=== Section Start ===

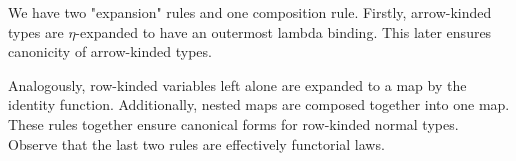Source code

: \documentclass[authoryear, acmsmall, screen, review, nonacm]{acmart}
\begin{document}
We have two "expansion" rules and one composition rule. Firstly, arrow-kinded types are $\eta$-expanded to have an outermost lambda binding. This later ensures canonicity of arrow-kinded types. 

\begin{code}    %
%
\>[4]\AgdaSpace{}%
\AgdaSymbol{:}\AgdaSpace{}%
\AgdaSpace{}%
\AgdaSymbol{\{}\AgdaSpace{}%
\AgdaSymbol{:}\AgdaSpace{}%
\AgdaSpace{}%
\AgdaSpace{}%
\AgdaSymbol{(}\AgdaSpace{}%
\AgdaSpace{}%
\AgdaSymbol{)\}}\AgdaSpace{}%
\AgdaSpace{}%
\AgdaSpace{}%
\AgdaSpace{}%
\AgdaSpace{}%
\AgdaSymbol{(}\AgdaSpace{}%
\AgdaSpace{}%
\AgdaSpace{}%
\AgdaSymbol{(}\AgdaSpace{}%
\AgdaSymbol{))}\<%
\end{code}

\Ni Analogously, row-kinded variables left alone are expanded to a map by the identity function. Additionally, nested maps are composed together into one map. These rules together ensure canonical forms for row-kinded normal types. Observe that the last two rules are effectively functorial laws.
\end{document}
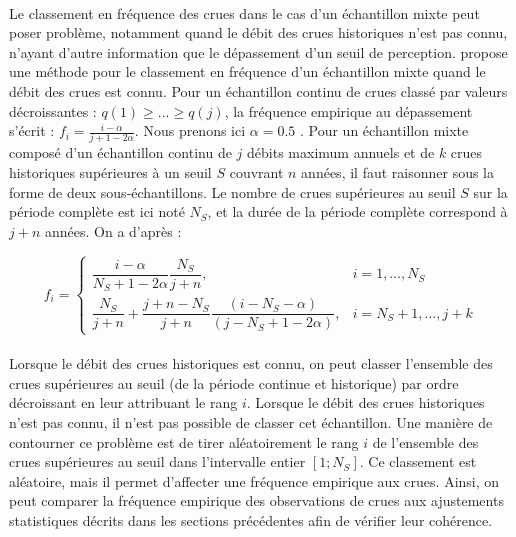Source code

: \documentclass[11pt]{article}
\begin{document}
		\paragraph{} Le classement en fréquence des crues dans le cas d'un échantillon mixte peut poser problème, notamment quand le débit des crues historiques n'est pas connu, n'ayant d'autre information que le dépassement d'un seuil de perception. \citet{hirsch_probability_1987} propose une méthode pour le classement en fréquence d'un échantillon mixte quand le débit des crues est connu. Pour un échantillon continu de crues classé par valeurs décroissantes : $q(1) \geq ... \geq q(j)$, la fréquence empirique au dépassement s'écrit : $f_i = \frac{i-\alpha}{j+1-2\alpha}$. Nous prenons ici $\alpha = 0.5$ \citep{hazen_storage_1914}. Pour un échantillon mixte composé d'un échantillon continu de $j$ débits maximum annuels et de $k$ crues historiques supérieures à un seuil $S$ couvrant $n$ années, il faut raisonner sous la forme de deux sous-échantillons. Le nombre de crues supérieures au seuil $S$ sur la période complète est ici noté $N_S$, et la durée de la période complète correspond à $j + n$ années. On a d'après \citet{hirsch_probability_1987} :
		
		\begin{equation}	
		f_i = \begin{cases}\dfrac{i-\alpha}{N_S+1-2 \alpha} \dfrac{N_S}{j+n}, & i=1, \ldots, N_S \\ \dfrac{N_S}{j+n}+\dfrac{j+n-N_S}{j+n} \dfrac{(i-N_S-\alpha)}{(j-N_S+1-2\alpha)}, & i=N_S+1, \ldots, j+k\end{cases}
		\label{eq:FreqHisto}	
		\end{equation}
%	
%		
	
	\paragraph{} Lorsque le débit des crues historiques est connu, on peut classer l'ensemble des crues supérieures au seuil (de la période continue et historique) par ordre décroissant en leur attribuant le rang $i$. Lorsque le débit des crues historiques n'est pas connu, il n'est pas possible de classer cet échantillon. Une manière de contourner ce problème est de tirer aléatoirement le rang $i$ de l'ensemble des crues supérieures au seuil dans l'intervalle entier $\left[1;N_S\right]$. Ce classement est aléatoire, mais il permet d'affecter une fréquence empirique aux crues. Ainsi, on peut comparer la fréquence empirique des observations de crues aux ajustements statistiques décrits dans les sections précédentes afin de vérifier leur cohérence. 
		
\end{document}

=== Section End ===

- _Problem to solve_: What number of lines in the data above include the string "types"? Answer with that number only.

- _Response for this exercise_: 2